La vie tokyoïte, un apprentissage de la frénésie et de la solitude. © getty images

Tinder japonais : Vanessa Montalbano dans le labyrinthe de la séduction

Olivier Rogeau
Olivier Rogeau Journaliste au Vif

Jeune française installée à Tokyo, Vanessa Montalbano y est devenue accro aux applis de rencontre. Au Japon, on date pour tout et n’importe quoi.

A 28 ans, une irrépressible envie d’ailleurs. Un jour de 2016, Vanessa Montalbano boucle sa valise, prend son chien et s’envole pour Tokyo. Avec un visa d’un an. Sept ans plus tard, elle est toujours là-bas. Quelques mois après son arrivée, elle trouve un job à mi-temps, en soirée: un baito (petit boulot payé à l’heure) dans un izakaya (bistrot) où se retrouvent, après leur journée au bureau, des groupes de salarymen qui y organisent des nomikai (réunions arrosées).

Pour «matcher», le critère du groupe sanguin peut être décisif.

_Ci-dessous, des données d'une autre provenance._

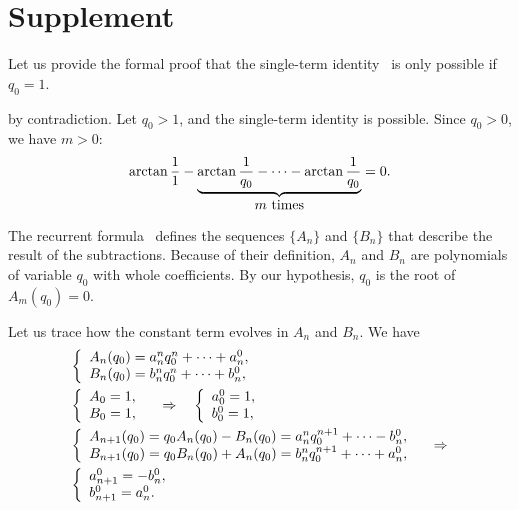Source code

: \documentclass[draft, 10pt]{article} %
\def\fact#1{Fact~\ref{#1}}
\begin{document}
\section{Supplement}

\noindent{\bf \fact{nosingle}.\/} Let us provide the formal proof that
the single-term identity~ is only possible if $q_0=1$.

 by contradiction. Let $q_0>1$, and the single-term identity is possible.
Since $q_0>0$, we have $m>0$:
$$
\arctan \dfrac{1}{1} - \underbrace{\arctan \dfrac{1}{q_0} - \dots - \arctan \dfrac{1}{q_0}}_{\hbox{$m$ times}} = 0.
$$

The recurrent formula~ defines the sequences $\{ A_n \}$ and $\{ B_n \}$ that
describe the result of the subtractions.
Because of their definition, $A_n$ and $B_n$ are polynomials of variable $q_0$
with whole coefficients. By our hypothesis, $q_0$ is the root of $A_m(q_0)=0$.

Let us trace how the constant term evolves in $A_n$ and $B_n$.
We have
$$
\begin{array}{l}
%
\left\{\begin{array}{l}
A_n(q_0) = a_n^n q_0^n + \dots + a_n^0, \\
B_n(q_0) = b_n^n q_0^n + \dots + b_n^0,
\end{array}\right. \\[1em]
%
\left\{\begin{array}{l}
A_0=1, \\
B_0=1,
\end{array}\right.
\quad\ergo\quad
\left\{\begin{array}{l}
a_0^0 = 1, \\
b_0^0 = 1,
\end{array}\right. \\[1em]
%
\left\{\begin{array}{l}
A_{n+1}(q_0) = q_0 A_n(q_0) - B_n(q_0) = a_n^n q_0^{n+1} + \dots - b_n^0, \\
B_{n+1}(q_0) = q_0 B_n(q_0) + A_n(q_0) = b_n^n q_0^{n+1} + \dots + a_n^0,
\end{array}\right.  \quad\ergo \\[1em]
%
\left\{\begin{array}{l}
a_{n+1}^0 = - b_n^0, \\
b_{n+1}^0 = a_n^0.
\end{array}\right.
%
\end{array}
$$
\end{document}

La jeune Parisienne prend des cours de japonais, fait l’expérience de la frénésie de la vie tokyoïte, mais aussi de son envers moderne, la solitude. Pour perfectionner sa maîtrise de la langue, elle télécharge des applications de rencontre. Elle découvre alors les potentiels infinis du Tinder japonais. «Au Japon, on date pour tout et n’importe quoi: trouver le grand amour, le partenaire d’un soir, mais aussi un soft friend avec qui prendre son bain, partager son lit», constate Vanessa Montalbano dans le récit de son immersion japonaise Tokyo crush (1).

(1) Tokyo crush, par Vanessa Montalbano, Les Arènes, 202 p.
(1) Tokyo crush, par Vanessa Montalbano, Les Arènes, 202 p. © National

Sur Tinder, la majorité des messages sont écrits en keigo, un système codifié de politesse, avec lequel il faut se familiariser. «Très formel, ce langage crée une distance, n’aide pas à établir une intimité, prévient l’autrice. Des couples restent dans cette phase durant des mois.» La séduction obéit à des règles complexes au Japon. Il faut toujours distinguer le tatemae, ce qu’on dit, formules non conflictuelles et prévenantes, et le honne, ce que l’on pense.

Pour «matcher», le critère du groupe sanguin peut être décisif. Il est courant d’afficher A, B, O ou AB sur son profil de rencontre. De même, le physique et les traits de personnalité sont classés en catégories. Des hommes affirment avoir un visage «sel» (traits fins, teint pâle) ou «sucre» (traits ronds, enfantins), deux profils très populaires. Certains cherchent des femmes au visage tanuki (mignon, avec un petit nez et de grands yeux). D’autres se comparent à des chiens: ils assurent être gentils, fidèles, en quête d’attention.

Vanessa Montalbano reconnaît volontiers le côté addictif des swipes: elle a multiplié les dates, les rencards, et plongé ainsi dans le labyrinthe des relations homme-femme. Son livre décrit les différentes façons d’exprimer l’amour au Japon, la masculinité changeante des hommes, les attentes de la société à l’égard des femmes, le tabou absolu de l’adultère, les risques du dating en voiture ou au karaoké – signe de consentement – et une industrie du sexe omniprésente.